Ao longo de mais de 50 anos de carreira, Odair José – e seu olhar de cronista do cotidiano – nunca deixou de fazer música popular, como aprendeu com Lennon e McCartney. Nesse período, viveu altos e baixos, passou a ser devidamente reconhecido a partir dos anos 2000 e lançou 40 álbuns de estúdio, o mais recente, “Seres humanos (e a Inteligência Artificial)”, saiu em junho de 2024 e utiliza recursos de IA nas baterias e nos teclados. 

Aniversário e show em BH

Era uma tarde de quarta-feira fria em São Paulo quando Odair José atendeu a reportagem. Neste sábado (16/8), data em que completa 77 anos, ele sobe ao palco do Sesc Palladium. O aniversário não é visto com grande expectativa. Se a data cai num fim de semana, o músico encara como um dia de trabalho qualquer e sobe ao palco feliz por poder tocar suas canções.

Na capital mineira, em 1h30, 1h40 de show – ou cerca de 25 músicas – , o cantor fará um apanhado dos sucessos, alguns indispensáveis. Clássicos dos anos 1970, incluindo “Vou Tirar Você Desse Lugar”, “Uma Vida Só (Pare de Tomar a Pílula)” e “Cadê Você?”, vão se misturar, por exemplo, a músicas do disco de 2024, como o rock “DNA” e a libertária “Desejo”, um recado à moda Odair José.

“Estou dando o toque para as pessoas. A música é um convite à liberdade sexual. A vida passa rápido e o ser humano está cada vez mais enrustido, cada dia mais careta”, constata o poeta da classe trabalhadora.  

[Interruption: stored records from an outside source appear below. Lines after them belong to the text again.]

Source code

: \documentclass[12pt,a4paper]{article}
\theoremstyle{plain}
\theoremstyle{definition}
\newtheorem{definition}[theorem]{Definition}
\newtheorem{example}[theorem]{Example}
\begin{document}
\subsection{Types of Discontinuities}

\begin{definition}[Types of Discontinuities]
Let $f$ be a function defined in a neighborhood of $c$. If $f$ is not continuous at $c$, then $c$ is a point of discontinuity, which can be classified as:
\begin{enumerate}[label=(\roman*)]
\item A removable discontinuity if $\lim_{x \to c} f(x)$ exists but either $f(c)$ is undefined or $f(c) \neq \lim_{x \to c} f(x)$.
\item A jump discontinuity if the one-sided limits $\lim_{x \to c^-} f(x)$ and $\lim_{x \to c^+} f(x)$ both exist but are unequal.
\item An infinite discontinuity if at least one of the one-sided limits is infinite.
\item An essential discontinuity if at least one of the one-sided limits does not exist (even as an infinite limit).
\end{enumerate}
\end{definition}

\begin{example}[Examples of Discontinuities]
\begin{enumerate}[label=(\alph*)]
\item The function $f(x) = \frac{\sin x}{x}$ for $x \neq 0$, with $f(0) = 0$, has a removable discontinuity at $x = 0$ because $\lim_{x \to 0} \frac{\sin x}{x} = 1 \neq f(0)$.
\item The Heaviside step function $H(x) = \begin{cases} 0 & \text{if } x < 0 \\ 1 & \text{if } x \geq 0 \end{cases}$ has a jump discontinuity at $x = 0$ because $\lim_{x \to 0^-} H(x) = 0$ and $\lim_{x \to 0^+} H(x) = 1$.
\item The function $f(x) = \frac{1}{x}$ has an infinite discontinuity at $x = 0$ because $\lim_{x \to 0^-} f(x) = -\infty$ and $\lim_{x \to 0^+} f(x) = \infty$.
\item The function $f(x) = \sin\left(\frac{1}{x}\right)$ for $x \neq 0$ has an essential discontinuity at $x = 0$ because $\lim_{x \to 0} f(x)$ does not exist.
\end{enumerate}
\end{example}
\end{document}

Não vai demorar muito e o goiano lançará mais um álbum. Ele compõe compulsivamente. Outro dia mesmo deu a inédita “Um Burro Com Sorte”, um rock divertido, para Luiz Thunderbird. Odair José Vive fazendo música: “Se eu quiser, gravo um disco amanhã”.

Programe-se

Odair José relembra seus sucessos neste sábado (16/8), no Sesc Palladium (rua Rio de Janeiro, 1046 – Centro) , às 20h. Ingressos (entre R$ 70 e R$ 240) estão disponíveis na plataforma Sympla.